++++ Material shown

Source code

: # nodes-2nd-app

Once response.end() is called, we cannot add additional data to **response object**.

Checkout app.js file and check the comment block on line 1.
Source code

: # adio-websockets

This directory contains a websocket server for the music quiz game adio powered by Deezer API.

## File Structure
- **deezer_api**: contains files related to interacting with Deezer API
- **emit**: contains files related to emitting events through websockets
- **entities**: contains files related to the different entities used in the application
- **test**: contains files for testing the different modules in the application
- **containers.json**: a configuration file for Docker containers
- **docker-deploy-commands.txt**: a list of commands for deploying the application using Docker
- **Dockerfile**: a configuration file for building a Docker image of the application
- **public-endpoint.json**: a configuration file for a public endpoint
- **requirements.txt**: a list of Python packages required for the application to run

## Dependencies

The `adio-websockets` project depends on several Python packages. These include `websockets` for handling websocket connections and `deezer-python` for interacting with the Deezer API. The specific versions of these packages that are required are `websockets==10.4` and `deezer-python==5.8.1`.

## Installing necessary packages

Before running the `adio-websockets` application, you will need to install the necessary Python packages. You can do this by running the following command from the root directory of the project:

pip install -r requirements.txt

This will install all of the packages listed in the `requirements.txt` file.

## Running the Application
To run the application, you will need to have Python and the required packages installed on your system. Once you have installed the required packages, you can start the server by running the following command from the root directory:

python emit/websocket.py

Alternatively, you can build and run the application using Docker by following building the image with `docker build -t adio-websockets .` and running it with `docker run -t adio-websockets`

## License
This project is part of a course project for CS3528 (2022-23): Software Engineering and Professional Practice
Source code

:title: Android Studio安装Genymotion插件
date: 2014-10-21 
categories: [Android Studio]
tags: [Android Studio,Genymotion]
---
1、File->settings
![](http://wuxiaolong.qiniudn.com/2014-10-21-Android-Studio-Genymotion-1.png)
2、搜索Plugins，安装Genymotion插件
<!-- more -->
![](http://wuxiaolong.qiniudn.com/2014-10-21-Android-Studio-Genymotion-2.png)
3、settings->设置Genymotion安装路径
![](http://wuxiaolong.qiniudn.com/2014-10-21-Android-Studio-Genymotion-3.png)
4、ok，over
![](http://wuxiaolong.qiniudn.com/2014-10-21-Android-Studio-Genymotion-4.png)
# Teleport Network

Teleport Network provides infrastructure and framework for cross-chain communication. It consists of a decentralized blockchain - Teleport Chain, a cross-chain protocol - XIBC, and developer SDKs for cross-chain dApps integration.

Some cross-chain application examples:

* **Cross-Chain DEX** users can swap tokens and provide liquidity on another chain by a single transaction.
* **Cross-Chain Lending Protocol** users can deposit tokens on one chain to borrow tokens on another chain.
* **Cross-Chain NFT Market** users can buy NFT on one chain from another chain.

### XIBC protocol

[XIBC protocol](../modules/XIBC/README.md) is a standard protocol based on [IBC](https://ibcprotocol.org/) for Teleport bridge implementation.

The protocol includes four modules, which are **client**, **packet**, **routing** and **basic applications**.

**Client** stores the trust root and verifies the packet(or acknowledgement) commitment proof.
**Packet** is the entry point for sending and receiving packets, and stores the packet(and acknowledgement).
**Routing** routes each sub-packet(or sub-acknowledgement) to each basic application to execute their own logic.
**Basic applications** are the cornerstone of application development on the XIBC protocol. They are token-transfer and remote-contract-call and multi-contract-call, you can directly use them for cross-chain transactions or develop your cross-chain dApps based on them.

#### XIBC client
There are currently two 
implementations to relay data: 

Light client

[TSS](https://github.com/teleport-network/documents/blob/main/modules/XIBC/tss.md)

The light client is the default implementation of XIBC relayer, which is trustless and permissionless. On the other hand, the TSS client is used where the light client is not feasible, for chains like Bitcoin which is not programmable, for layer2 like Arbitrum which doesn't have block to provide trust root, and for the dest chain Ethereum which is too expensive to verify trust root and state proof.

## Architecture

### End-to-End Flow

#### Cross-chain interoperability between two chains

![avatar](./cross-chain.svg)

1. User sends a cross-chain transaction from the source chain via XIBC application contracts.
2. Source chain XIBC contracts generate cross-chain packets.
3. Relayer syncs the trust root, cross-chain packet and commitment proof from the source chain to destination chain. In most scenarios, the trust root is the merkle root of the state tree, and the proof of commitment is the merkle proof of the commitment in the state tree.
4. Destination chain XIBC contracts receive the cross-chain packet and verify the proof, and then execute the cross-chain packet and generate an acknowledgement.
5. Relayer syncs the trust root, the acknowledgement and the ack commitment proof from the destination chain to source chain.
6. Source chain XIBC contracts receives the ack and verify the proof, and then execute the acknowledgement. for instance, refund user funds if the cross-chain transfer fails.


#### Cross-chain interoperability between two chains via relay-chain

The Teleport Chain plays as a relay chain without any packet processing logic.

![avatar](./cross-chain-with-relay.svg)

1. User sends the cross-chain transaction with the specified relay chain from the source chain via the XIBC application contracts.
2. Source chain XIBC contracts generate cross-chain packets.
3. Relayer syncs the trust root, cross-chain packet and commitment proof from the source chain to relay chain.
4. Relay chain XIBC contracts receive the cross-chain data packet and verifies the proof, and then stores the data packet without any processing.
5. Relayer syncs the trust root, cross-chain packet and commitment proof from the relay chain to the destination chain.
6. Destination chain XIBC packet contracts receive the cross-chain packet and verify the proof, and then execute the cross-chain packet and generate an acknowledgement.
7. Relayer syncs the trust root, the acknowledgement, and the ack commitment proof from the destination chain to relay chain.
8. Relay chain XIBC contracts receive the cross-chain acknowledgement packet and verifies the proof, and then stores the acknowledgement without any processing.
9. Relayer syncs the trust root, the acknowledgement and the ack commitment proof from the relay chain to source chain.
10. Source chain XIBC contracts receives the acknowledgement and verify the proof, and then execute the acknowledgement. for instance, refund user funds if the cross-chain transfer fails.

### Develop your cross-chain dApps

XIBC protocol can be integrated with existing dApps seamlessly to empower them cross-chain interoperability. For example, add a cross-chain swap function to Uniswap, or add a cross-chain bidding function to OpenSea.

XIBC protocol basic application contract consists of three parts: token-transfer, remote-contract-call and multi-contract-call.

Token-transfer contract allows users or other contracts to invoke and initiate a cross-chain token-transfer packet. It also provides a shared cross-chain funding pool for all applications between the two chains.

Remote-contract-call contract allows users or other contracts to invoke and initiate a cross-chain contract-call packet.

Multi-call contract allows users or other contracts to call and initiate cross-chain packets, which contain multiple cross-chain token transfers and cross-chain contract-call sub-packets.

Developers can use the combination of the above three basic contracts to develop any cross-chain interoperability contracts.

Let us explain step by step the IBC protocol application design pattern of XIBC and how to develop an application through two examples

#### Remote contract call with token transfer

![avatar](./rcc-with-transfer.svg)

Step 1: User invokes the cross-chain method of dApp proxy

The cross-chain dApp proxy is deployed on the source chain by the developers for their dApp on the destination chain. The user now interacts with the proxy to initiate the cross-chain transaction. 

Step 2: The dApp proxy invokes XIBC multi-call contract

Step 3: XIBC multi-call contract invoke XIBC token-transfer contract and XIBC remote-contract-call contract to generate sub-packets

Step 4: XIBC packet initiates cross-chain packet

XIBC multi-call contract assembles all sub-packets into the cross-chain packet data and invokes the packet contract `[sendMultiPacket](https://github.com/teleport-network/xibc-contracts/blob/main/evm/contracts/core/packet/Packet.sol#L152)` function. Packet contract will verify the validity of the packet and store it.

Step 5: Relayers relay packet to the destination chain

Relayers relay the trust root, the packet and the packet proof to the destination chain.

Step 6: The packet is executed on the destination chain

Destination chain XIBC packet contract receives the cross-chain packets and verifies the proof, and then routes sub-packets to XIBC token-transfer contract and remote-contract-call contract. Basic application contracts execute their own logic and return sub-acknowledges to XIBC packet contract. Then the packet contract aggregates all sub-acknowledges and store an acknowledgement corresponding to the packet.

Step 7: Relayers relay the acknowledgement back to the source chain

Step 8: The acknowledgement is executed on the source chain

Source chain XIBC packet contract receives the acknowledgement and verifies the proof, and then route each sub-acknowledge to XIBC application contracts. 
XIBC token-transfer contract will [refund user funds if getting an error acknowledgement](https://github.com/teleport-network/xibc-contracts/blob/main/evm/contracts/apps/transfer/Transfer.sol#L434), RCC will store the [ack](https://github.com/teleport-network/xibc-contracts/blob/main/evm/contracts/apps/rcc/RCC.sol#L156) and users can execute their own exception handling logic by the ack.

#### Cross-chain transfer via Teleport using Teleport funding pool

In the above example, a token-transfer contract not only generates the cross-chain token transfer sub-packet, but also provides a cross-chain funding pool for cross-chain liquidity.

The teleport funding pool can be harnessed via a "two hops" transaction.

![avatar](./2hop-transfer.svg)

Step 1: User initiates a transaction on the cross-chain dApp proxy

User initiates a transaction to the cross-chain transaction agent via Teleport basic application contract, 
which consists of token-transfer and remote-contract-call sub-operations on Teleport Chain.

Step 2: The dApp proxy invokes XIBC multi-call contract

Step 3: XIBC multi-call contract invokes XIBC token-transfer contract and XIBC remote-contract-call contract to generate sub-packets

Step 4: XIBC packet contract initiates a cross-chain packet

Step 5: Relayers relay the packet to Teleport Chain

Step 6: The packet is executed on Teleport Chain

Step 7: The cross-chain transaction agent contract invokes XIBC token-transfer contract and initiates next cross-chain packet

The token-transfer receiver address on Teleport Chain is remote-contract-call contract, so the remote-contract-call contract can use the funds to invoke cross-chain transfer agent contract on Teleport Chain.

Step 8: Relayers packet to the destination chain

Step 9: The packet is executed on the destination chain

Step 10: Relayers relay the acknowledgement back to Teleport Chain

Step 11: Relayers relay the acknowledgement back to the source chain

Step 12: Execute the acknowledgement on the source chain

++++++++

Begin with the first line of the records and reproduce each line as is, ending with the line that holds "Before running the".

Exercise answer
Source code

: # nodes-2nd-app

Once response.end() is called, we cannot add additional data to **response object**.

Checkout app.js file and check the comment block on line 1.
Source code

: # adio-websockets

This directory contains a websocket server for the music quiz game adio powered by Deezer API.

## File Structure
- **deezer_api**: contains files related to interacting with Deezer API
- **emit**: contains files related to emitting events through websockets
- **entities**: contains files related to the different entities used in the application
- **test**: contains files for testing the different modules in the application
- **containers.json**: a configuration file for Docker containers
- **docker-deploy-commands.txt**: a list of commands for deploying the application using Docker
- **Dockerfile**: a configuration file for building a Docker image of the application
- **public-endpoint.json**: a configuration file for a public endpoint
- **requirements.txt**: a list of Python packages required for the application to run

## Dependencies

The `adio-websockets` project depends on several Python packages. These include `websockets` for handling websocket connections and `deezer-python` for interacting with the Deezer API. The specific versions of these packages that are required are `websockets==10.4` and `deezer-python==5.8.1`.

## Installing necessary packages

Before running the `adio-websockets` application, you will need to install the necessary Python packages. You can do this by running the following command from the root directory of the project:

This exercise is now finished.